Il 28 luglio di ogni anno si celebra la Giornata mondiale dell’epatite, un’occasione per dare impulso a tutte le attività necessarie per sconfiggere questa infezione. Nel 2016, i Paesi del mondo hanno aderito al programma dell’Organizzazione mondiale della sanità (OMS) con l’impegno di eliminare l’epatite virale entro il 2030.
Nel mondo, secondo i dati dell’OMS, sono:
- 325 milioni le persone con infezione da epatite B e C
- 1 milione 400mila i morti di epatite ogni anno.
In Italia, secondo le stime dell’Istituto superiore di sanità (ISS):
- l’incidenza dell’epatite C è scesa da 5 casi/100.000 nel 1985 a 0,2 casi/100.000 nel 2016
- anche l’incidenza dell’epatite B è scesa da 12 casi/100.000 nel 1985 a 0,6 casi/100.000 nel 2016.
“Investire nell’eliminazione dell’epatite“, questo il claim della Giornata mondiale dell’epatite 2019.
L’epatite è la seconda principale malattia infettiva killer dopo la tubercolosi; le persone si infettano 9 volte in più rispetto all’HIV.
L’epatite B e l’epatite C possono rimanere per molti anni asintomatiche ma, se non trattate, con il tempo possono degenerare in cirrosi e tumore epatico.
Oggi – spiega il Ministero della Salute – uno dei principali ostacoli all’eliminazione di questa patologia è proprio il gran numero di persone che vivono per anni con l’epatite, inconsapevoli di esserne affetti.
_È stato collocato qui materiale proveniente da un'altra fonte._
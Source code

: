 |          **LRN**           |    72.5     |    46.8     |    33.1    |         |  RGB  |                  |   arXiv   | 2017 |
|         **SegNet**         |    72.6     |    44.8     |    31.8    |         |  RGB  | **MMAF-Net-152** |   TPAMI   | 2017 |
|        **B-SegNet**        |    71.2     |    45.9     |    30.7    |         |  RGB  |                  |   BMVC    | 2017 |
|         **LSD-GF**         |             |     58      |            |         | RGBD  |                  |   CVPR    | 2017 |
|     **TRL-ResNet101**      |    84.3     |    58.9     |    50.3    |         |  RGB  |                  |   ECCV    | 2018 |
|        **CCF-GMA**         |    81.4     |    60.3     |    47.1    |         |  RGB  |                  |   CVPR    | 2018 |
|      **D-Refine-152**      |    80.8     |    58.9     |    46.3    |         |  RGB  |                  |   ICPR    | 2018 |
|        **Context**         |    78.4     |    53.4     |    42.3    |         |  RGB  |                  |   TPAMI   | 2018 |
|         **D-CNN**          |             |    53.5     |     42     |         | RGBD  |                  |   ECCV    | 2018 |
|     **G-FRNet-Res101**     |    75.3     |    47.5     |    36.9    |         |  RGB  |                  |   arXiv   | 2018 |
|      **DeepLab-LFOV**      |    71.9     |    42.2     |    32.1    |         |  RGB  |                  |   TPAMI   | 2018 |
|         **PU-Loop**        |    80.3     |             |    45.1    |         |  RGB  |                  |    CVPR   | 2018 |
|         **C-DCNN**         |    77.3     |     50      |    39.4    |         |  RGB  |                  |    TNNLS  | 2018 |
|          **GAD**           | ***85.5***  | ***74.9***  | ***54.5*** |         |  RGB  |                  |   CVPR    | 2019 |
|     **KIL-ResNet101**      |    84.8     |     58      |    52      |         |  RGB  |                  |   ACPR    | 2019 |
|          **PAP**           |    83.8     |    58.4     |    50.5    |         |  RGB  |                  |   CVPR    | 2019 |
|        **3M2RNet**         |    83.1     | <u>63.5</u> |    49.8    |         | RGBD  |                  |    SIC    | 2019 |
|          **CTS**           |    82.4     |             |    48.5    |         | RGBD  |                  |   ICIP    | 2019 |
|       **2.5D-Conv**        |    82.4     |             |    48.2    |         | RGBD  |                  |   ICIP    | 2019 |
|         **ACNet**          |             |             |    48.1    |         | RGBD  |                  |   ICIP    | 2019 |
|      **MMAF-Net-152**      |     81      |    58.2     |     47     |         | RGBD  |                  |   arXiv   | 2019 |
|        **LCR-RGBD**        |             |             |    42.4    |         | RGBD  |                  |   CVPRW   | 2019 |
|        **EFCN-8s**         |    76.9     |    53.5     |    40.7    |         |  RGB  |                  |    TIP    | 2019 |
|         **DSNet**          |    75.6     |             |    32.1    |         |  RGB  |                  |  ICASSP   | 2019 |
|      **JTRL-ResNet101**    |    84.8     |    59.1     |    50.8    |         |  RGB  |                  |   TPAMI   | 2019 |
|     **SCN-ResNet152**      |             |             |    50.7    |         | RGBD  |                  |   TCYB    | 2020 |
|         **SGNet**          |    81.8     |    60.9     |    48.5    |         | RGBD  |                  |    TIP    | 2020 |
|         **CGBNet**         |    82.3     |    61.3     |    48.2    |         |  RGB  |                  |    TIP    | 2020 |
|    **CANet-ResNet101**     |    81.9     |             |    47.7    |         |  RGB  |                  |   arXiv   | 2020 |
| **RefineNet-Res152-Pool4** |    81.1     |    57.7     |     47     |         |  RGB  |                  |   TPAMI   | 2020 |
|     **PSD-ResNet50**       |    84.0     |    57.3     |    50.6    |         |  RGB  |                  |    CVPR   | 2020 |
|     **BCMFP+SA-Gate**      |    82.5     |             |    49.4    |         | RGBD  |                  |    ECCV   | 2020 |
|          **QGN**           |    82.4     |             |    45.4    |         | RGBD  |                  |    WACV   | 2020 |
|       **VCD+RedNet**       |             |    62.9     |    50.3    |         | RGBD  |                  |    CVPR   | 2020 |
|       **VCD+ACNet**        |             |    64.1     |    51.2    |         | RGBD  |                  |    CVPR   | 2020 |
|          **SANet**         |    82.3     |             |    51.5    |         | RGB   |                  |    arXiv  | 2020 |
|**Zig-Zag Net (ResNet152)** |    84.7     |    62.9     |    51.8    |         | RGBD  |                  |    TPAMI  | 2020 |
Sono le persone tra i 45 e i 60 anni di età ad avere maggiori probabilità di venire a contratto inconsapevolmente con i virus. Il rischio aumenta se si è stati sottoposti ad altri fattori di rischio come interventi chirurgici, trasfusioni, tatuaggi, ecc.
Riuscire a diagnosticare l’infezione nelle persone inconsapevoli è oggi la sfida principale nella lotta all’epatite.
Per poter rilevare la presenza del virus dell’epatite basta un semplice test, la diagnosi precoce può salvare diverse vite.
L’epatite C oggi può essere curata con successo e l’epatite B può essere prevenuta con la vaccinazione.